The experiment analyzes three distinct token sizes for our input data: 12 tokens, representing the query limit; 52 tokens, the update limit; and 512 tokens, corresponding to GPT-2’s context window limit. These sizes were selected to provide insights across a spectrum of potential use cases and to understand how input size affects performance in distributed GPU setups.

The results of the experiments revealed a consistent pattern across all input sizes. When the model was split across two GPUs, there was an observable increase in runtime compared to running the model sequentially on a single GPU. On average, this increase was averaged around 5 milliseconds, which translates to approximately a 3% increase in runtime.

Token Size Configuration Run 1 (ms) Run 2 (ms) Run 3 (ms)
12 Tokens Single GPU 166.481 164.100 162.965
12 Tokens Separate GPUs 171.462 169.392 169.625
52 Tokens Single GPU 162.891 163.413 159.587
52 Tokens Separate GPUs 165.439 166.575 162.839
512 Tokens Single GPU 177.951 179.436 178.569
512 Tokens Separate GPUs 185.505 182.381 185.721

If we were to segment the GPT-2 model across the maximum number of 12 distinct GPUs, based on our current findings, we could approximate its runtime at around 226.481 milliseconds or a 36% increase.
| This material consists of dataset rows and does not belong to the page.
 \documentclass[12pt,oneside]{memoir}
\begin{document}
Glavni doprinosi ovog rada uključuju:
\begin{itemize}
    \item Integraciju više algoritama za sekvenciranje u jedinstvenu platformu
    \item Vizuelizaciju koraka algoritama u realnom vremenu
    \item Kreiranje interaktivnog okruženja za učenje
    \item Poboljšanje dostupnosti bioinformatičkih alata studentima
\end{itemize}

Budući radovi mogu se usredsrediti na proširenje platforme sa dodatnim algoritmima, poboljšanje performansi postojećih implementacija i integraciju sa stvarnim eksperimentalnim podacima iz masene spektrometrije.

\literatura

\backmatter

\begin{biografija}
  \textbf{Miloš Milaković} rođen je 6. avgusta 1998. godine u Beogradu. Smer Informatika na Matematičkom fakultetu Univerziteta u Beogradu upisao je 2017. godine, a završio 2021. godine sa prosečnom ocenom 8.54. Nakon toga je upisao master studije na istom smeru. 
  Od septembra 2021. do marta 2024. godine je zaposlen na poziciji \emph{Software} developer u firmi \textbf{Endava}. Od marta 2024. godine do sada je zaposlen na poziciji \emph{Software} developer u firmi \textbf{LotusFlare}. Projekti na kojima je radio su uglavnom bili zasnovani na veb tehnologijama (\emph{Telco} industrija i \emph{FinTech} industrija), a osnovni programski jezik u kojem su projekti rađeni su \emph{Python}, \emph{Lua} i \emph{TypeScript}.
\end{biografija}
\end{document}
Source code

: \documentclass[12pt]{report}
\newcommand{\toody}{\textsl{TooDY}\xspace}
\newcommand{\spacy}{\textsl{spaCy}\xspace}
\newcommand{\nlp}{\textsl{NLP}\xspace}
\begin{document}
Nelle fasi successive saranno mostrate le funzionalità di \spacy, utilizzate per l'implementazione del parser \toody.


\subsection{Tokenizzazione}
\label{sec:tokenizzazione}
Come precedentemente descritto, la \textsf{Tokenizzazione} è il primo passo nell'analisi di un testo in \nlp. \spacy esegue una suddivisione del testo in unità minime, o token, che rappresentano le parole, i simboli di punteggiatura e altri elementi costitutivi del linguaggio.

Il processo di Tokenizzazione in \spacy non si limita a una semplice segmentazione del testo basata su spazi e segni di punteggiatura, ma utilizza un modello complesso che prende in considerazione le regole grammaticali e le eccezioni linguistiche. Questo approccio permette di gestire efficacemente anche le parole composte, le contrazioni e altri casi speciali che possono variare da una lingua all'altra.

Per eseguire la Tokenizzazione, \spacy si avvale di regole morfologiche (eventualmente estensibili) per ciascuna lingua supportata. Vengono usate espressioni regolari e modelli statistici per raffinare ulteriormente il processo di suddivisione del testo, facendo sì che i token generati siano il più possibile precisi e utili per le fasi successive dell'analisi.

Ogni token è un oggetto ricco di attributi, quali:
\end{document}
Although any reduction in speed is generally undesirable, this preliminary investigation reveals that, within the constraints of current canister limitations, transferring data between GPUs for deep transformer architectures is relatively efficient and emerges as a promising approach. Improvements in interconnect technology could further mitigate latency issues. However, this leads to another consideration: the limitation of how many GPUs can be feasibly connected within a single rack and to each other. This highlights a delicate balance between enhancing computational power through distributed processing and the practical constraints of hardware architecture and interconnect capabilities.